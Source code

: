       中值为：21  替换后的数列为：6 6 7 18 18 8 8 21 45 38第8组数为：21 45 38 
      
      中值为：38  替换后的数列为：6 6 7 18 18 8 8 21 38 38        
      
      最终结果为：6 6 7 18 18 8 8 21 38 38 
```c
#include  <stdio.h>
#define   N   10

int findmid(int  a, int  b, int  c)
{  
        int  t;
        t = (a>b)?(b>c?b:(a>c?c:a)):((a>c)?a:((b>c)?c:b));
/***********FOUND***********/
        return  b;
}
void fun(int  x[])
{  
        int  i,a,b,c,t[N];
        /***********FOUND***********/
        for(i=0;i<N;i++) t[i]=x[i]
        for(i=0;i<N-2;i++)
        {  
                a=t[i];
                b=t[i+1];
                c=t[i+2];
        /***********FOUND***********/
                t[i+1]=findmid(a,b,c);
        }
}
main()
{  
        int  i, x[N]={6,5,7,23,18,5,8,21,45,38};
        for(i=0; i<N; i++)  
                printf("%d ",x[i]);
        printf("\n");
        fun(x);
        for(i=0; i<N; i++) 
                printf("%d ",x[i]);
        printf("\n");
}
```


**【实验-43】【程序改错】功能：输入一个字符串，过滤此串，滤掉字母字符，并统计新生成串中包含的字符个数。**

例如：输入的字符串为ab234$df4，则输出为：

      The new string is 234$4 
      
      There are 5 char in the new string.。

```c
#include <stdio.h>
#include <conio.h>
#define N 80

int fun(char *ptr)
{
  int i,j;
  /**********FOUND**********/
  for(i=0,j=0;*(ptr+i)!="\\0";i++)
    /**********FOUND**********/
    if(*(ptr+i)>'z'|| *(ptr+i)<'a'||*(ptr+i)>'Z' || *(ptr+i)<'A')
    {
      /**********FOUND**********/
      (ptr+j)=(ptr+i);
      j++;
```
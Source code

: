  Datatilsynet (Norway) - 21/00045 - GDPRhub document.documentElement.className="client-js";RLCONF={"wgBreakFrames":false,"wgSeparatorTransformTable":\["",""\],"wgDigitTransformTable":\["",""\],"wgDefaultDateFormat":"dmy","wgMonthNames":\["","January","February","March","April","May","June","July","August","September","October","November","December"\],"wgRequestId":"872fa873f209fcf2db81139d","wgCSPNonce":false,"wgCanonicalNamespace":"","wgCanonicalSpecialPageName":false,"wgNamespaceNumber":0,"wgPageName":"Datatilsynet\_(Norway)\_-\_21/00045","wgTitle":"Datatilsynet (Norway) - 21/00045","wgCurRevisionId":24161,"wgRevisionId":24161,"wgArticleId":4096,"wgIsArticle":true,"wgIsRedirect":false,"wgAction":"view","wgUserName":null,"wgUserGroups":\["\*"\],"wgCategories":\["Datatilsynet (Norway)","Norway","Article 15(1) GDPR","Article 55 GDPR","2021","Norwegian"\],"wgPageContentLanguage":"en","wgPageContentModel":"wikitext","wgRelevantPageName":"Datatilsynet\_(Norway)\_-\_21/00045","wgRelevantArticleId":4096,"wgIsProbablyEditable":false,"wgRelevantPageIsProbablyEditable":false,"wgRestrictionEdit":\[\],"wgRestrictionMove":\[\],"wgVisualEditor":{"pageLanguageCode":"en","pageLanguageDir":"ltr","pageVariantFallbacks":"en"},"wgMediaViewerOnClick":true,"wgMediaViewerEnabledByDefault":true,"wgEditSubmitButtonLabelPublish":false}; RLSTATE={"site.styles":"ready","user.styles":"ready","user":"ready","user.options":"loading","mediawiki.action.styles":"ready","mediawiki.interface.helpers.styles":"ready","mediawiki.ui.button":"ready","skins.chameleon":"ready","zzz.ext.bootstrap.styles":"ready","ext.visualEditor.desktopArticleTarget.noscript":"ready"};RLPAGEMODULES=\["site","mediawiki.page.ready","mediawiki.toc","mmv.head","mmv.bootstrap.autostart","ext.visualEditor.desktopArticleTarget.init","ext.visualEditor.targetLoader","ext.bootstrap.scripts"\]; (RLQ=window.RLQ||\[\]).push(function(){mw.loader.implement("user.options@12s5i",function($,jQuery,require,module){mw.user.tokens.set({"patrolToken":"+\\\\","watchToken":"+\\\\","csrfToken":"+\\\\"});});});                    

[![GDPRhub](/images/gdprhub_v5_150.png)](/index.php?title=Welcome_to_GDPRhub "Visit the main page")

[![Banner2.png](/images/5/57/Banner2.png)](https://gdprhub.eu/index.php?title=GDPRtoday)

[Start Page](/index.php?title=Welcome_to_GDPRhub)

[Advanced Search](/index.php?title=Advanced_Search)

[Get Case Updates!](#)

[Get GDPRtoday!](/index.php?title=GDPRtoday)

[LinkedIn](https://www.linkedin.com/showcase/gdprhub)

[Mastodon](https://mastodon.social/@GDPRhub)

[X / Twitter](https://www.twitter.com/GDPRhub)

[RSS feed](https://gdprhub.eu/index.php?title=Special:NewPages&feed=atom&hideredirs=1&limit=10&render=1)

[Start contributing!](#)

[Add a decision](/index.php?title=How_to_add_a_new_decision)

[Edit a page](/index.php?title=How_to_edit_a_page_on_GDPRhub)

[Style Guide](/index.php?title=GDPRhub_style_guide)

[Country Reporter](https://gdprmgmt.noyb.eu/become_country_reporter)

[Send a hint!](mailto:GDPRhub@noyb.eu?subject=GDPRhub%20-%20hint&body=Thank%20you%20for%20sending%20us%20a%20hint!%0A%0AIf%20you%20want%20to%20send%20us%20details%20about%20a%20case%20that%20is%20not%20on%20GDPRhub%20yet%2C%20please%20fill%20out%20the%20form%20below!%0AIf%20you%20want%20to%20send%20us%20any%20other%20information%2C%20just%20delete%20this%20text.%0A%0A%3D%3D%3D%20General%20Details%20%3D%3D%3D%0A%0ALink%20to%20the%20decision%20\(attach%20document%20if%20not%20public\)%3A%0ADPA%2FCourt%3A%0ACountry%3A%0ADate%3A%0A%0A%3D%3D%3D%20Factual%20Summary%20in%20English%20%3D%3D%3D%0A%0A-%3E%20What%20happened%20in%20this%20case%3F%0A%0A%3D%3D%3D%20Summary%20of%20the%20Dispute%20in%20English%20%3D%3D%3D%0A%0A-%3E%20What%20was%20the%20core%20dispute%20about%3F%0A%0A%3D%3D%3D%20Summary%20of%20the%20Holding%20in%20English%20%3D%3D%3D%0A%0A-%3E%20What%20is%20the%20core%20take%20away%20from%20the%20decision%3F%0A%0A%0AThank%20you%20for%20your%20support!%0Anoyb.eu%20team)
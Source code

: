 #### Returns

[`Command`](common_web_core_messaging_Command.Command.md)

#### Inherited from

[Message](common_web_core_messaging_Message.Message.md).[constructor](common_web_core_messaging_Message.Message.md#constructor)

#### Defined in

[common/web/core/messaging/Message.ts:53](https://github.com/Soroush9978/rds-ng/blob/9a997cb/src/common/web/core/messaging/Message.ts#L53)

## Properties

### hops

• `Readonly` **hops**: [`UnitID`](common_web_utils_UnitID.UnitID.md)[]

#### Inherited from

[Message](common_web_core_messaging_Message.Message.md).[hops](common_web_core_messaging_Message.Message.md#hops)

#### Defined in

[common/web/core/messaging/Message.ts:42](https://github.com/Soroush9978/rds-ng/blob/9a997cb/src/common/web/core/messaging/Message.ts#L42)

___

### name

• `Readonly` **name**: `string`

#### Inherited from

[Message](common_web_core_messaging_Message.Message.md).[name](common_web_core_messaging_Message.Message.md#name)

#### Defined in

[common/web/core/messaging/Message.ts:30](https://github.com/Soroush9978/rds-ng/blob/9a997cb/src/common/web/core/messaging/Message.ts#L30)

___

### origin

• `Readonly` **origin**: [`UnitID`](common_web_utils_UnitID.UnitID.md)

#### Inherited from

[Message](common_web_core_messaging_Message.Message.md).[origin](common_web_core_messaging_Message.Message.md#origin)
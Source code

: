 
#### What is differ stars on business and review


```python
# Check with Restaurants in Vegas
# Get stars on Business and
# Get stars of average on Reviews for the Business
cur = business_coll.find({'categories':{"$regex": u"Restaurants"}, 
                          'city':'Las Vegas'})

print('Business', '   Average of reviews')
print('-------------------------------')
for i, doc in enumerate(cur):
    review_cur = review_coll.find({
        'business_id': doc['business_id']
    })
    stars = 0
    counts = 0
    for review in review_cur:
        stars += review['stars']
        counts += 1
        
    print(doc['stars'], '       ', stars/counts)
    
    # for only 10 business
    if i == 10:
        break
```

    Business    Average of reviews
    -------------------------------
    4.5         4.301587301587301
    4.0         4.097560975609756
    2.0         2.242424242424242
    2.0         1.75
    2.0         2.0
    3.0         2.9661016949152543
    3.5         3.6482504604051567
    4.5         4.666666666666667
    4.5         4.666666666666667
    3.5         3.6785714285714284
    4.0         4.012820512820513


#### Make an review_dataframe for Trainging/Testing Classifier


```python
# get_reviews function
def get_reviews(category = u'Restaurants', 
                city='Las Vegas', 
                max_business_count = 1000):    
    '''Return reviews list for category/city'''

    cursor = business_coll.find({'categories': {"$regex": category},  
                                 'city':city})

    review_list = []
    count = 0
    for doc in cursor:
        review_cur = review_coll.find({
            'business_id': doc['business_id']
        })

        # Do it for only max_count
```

- **DIRECTIONS FOR THIS TASK**
Filter this listing and copy only the lines holding the word "counts".

- **OUTPUT FOR THIS TASK**
    counts = 0
        counts += 1
    print(doc['stars'], '       ', stars/counts)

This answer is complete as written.